Assim começava um e-mail recebido pela coluna, enviado por um professor que ficou mais de 20 anos afastado da sala de aula. Ele queria contar mais de sua experiência, e marcamos um encontro. Pediu que seu nome, bem como o das escolas onde atuou, não fosse divulgado. O objetivo da publicação de seu relato pessoal aqui não é generalizá-lo, pois é certo que há muitas realidades no ensino público. Mas é uma história, como tantas outras, que merece ser ouvida:
“De início, senti muito entusiasmo. O salário era baixo, mas não estava ali por isso.
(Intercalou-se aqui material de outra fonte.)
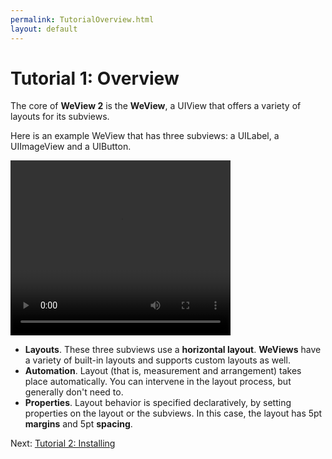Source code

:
 ```yaml
---
permalink: TutorialOverview.html
layout: default
---
```


# Tutorial 1: Overview


<!-- TEMPLATE START -->

The core of **WeView 2** is the __WeView__, a UIView that offers a variety of layouts for its subviews.

Here is an example WeView that has three subviews: a UILabel, a UIImageView and a UIButton.

<video WIDTH="352" HEIGHT="280" AUTOPLAY="true" controls="true" LOOP="true" class="embedded_video" >
 <source src="videos/video-1AC1BE13-D72E-45F5-95A3-80A8E925C210-24401-00023AED9C1B3FE7.mp4" type="video/mp4" />
 <source src="videos/video-1AC1BE13-D72E-45F5-95A3-80A8E925C210-24401-00023AED9C1B3FE7.webm" type="video/webm" />
 </video>


* **Layouts**.  These three subviews use a __horizontal layout__.  **WeViews** have a variety of built-in layouts and supports custom layouts as well.
* **Automation**.  Layout (that is, measurement and arrangement) takes place automatically.  You can intervene in the layout process, but generally don't need to.
* **Properties**.  Layout behavior is specified declaratively, by setting properties on the layout or the subviews.  In this case, the layout has 5pt __margins__ and 5pt __spacing__.  

<!-- TEMPLATE END -->

<p class="nextLink">Next:  <a href="TutorialInstalling.html">Tutorial 2: Installing</a></p>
Já no primeiro encontro com o diretor, me assustei com uma pergunta: ‘o senhor vai mesmo aparecer, não é’? Ele explicou que o último que veio para dar aulas de Física se apresentou no primeiro dia e nunca mais voltou.
“No primeiro contato com o outro professor de Física da escola, perguntei qual o livro utilizado. ‘Nenhum’, respondeu ele, explicando que as obras ficavam guardadas num armário porque os alunos ‘não queriam carregar os livros para casa e não havia como distribuí-los e recolhê-los a cada aula’. Comentei que pretendia preparar uma aula no Power Point, para deixá-la mais dinâmica. Com certa incredulidade, meu colega respondeu: “Se quiser, pode fazer”. Mas o diretor me incentivou. A escola possuía um excelente equipamento de data show, que não era preciso reservar com antecedência, porque poucos usavam.
“Tentei fazer algo diferente, mas fui percebendo que não seria fácil. Vi que, mesmo no ensino médio, os alunos não haviam aprendido conteúdos que já deveriam ter sido ensinados no fundamental. O problema era comum aos colegas de outras matérias. Pedi ao diretor para ver as provas do último professor. As notas, com poucas exceções, variavam de zero a um.
“Ao longo do ano, vi vários alunos em sala usando fones de ouvido, celulares, interrompendo constantemente a lição. Testemunhei até agressões físicas. Sentia que os jovens não me viam como aliado para aprender, mas como um obstáculo a ser superado na obtenção do diploma. Mas como seriam aprovados se nada sabiam e, principalmente, não faziam nenhum esforço para aprender? Se as provas apresentavam resultados tão ruins, os índices de reprovação deveriam ser enormes. Disse ao diretor que não teria condições de aprovar a maior parte da turma. “Pelo amor de Deus, professor, o que será desses alunos?”, respondeu ele.
“Fui percebendo como todos davam um jeitinho de driblar a falta de conhecimento. Notas em trabalhos de pesquisa feitos em poucos dias... Projetos sérios nem pensar, pois eles não queriam se engajar em nada. Os próprios estudantes apontavam a solução: ‘Professor, quando o senhor vai dar um trabalho? Uma coisa pra gente fazer em casa...’
“Aprovação sem mérito desqualifica o diploma. Por outro lado, o diretor tinha razão, reprovar em massa parecia um desastre. Assim, ante a inevitável incapacidade de despertar o interesse dos alunos em aprender com o crivo dos testes, sucumbimos todos.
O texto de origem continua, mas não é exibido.